◆ WORK INSTRUCTIONS: For each line below that contains the word "visualization", make a copy.

◆ Saved entries:
#####

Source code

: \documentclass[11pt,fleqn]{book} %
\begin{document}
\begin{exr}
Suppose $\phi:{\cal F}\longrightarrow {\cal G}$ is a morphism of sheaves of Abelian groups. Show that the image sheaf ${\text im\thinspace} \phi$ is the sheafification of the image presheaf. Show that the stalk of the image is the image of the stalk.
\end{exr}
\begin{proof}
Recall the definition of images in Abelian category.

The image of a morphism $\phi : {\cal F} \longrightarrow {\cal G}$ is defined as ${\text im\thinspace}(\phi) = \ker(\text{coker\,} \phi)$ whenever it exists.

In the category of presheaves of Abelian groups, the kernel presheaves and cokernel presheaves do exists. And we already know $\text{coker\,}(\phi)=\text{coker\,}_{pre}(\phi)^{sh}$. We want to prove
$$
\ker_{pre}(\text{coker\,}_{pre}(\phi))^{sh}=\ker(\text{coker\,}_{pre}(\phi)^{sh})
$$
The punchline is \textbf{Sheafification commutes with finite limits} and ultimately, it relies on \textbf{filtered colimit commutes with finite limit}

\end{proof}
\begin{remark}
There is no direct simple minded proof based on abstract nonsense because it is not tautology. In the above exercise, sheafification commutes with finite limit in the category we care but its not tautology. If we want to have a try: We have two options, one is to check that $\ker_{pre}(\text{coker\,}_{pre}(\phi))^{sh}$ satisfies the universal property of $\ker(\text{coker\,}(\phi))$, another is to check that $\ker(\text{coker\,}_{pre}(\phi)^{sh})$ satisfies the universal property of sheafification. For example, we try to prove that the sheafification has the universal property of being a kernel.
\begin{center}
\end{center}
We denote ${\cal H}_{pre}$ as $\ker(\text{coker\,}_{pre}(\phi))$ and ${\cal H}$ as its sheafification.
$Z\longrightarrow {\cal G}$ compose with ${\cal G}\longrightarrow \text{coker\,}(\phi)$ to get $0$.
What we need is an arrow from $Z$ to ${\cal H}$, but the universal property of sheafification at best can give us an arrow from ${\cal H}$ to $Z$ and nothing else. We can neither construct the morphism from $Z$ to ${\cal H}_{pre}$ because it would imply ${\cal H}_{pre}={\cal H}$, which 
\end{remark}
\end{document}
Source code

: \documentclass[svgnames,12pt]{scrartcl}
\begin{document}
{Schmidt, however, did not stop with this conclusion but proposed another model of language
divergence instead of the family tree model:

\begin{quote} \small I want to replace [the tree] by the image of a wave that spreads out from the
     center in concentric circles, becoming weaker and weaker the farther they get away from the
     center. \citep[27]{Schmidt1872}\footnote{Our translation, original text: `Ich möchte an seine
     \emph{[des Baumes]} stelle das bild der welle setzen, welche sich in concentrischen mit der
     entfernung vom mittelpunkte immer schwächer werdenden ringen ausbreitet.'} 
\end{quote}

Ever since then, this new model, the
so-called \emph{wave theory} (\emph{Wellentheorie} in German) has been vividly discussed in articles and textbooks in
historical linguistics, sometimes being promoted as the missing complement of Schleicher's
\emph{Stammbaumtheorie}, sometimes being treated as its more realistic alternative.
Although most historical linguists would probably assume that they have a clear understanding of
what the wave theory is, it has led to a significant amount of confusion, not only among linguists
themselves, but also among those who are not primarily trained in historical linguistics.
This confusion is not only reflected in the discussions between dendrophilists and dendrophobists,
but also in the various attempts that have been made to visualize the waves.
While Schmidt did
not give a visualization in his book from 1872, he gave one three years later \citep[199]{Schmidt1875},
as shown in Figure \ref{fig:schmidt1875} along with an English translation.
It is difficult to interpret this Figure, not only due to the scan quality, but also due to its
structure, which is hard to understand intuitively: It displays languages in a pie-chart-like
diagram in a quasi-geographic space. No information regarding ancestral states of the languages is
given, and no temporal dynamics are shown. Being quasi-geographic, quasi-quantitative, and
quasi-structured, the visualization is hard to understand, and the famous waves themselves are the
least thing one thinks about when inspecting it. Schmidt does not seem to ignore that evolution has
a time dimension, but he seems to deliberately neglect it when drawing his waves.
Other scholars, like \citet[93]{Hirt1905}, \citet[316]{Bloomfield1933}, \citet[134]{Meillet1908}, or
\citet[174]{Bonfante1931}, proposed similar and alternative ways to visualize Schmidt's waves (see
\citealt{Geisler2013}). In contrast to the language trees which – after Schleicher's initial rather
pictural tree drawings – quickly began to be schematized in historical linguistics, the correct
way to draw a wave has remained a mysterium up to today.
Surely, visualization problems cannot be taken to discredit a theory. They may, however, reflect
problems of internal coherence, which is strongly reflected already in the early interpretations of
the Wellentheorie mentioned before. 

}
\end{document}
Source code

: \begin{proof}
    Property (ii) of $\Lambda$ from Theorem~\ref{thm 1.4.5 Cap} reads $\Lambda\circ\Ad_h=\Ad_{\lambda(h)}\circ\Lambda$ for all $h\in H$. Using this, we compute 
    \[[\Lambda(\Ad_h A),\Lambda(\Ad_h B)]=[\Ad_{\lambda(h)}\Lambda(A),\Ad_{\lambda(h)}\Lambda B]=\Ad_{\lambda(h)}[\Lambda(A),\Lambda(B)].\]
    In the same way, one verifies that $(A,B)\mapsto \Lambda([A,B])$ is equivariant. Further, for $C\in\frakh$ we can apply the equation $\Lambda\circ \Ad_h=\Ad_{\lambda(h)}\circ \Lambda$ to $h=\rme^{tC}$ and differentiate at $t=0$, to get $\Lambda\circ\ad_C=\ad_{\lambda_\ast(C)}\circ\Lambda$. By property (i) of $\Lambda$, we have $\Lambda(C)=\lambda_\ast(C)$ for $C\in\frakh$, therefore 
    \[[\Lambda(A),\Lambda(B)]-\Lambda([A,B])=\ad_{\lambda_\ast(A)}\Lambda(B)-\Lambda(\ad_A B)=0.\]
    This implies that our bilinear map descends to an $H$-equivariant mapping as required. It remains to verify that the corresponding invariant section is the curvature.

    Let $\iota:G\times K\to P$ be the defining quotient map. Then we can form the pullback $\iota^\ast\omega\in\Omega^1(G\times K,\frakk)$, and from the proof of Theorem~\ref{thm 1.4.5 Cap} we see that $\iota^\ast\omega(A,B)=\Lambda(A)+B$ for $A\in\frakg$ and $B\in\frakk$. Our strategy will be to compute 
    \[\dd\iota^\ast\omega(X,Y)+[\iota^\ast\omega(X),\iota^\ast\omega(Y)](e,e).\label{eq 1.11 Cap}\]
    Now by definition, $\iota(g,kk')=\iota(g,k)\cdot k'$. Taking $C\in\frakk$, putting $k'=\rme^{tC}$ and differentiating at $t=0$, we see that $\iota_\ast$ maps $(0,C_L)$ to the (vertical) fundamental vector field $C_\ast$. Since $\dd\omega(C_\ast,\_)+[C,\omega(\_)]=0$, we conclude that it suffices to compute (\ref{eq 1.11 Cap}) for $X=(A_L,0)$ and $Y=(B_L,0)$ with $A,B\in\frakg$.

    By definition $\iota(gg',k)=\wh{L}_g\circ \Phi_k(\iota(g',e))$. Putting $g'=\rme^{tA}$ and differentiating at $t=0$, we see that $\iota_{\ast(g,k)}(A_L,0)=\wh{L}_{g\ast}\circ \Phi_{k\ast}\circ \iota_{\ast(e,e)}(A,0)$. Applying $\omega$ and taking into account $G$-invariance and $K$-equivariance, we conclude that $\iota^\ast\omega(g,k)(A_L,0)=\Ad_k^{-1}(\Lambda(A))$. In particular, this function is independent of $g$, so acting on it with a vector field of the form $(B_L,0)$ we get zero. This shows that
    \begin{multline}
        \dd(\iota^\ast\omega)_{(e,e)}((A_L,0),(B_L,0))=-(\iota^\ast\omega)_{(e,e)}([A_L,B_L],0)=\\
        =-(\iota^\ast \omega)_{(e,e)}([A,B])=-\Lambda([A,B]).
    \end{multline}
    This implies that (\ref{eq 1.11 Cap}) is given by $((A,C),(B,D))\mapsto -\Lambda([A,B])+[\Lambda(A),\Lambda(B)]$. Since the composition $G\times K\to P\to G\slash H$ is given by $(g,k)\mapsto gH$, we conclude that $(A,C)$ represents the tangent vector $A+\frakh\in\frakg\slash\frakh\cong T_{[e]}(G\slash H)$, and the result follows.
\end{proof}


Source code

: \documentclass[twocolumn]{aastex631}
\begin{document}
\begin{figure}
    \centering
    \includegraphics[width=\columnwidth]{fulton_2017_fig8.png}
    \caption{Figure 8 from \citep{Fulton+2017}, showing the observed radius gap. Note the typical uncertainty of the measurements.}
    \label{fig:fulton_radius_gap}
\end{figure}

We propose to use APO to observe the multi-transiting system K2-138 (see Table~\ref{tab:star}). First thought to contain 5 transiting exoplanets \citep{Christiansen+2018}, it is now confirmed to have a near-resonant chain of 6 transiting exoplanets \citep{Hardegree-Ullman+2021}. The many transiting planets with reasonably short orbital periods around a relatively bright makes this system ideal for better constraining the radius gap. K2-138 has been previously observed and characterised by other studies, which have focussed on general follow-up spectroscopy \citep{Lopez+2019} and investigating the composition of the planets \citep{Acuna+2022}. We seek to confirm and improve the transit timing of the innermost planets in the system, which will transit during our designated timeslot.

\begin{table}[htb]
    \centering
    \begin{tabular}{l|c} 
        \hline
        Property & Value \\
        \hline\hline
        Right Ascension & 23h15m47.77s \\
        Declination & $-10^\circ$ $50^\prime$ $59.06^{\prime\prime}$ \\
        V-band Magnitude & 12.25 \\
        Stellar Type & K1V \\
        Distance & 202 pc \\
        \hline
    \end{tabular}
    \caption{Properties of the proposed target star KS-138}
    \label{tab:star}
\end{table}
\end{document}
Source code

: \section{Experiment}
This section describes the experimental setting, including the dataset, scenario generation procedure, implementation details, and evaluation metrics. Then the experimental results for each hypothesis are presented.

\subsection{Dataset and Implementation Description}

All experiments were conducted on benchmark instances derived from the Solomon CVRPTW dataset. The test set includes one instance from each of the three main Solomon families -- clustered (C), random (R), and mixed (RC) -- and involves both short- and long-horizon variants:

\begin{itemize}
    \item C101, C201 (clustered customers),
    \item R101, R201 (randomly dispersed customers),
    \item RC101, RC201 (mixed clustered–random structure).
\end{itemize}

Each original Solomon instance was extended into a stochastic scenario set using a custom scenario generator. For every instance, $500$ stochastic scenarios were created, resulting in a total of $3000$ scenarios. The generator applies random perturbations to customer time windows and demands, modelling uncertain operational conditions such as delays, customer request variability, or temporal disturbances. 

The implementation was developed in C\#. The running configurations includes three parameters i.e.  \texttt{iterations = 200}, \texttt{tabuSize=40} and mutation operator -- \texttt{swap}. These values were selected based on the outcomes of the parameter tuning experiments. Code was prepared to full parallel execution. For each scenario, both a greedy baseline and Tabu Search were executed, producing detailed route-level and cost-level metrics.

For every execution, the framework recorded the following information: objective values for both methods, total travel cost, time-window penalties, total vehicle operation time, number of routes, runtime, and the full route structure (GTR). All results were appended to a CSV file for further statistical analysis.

#####

◆ EXERCISE RESPONSE:
not give a visualization in his book from 1872, he gave one three years later \citep[199]{Schmidt1875},
quasi-structured, the visualization is hard to understand, and the famous waves themselves are the
Surely, visualization problems cannot be taken to discredit a theory. They may, however, reflect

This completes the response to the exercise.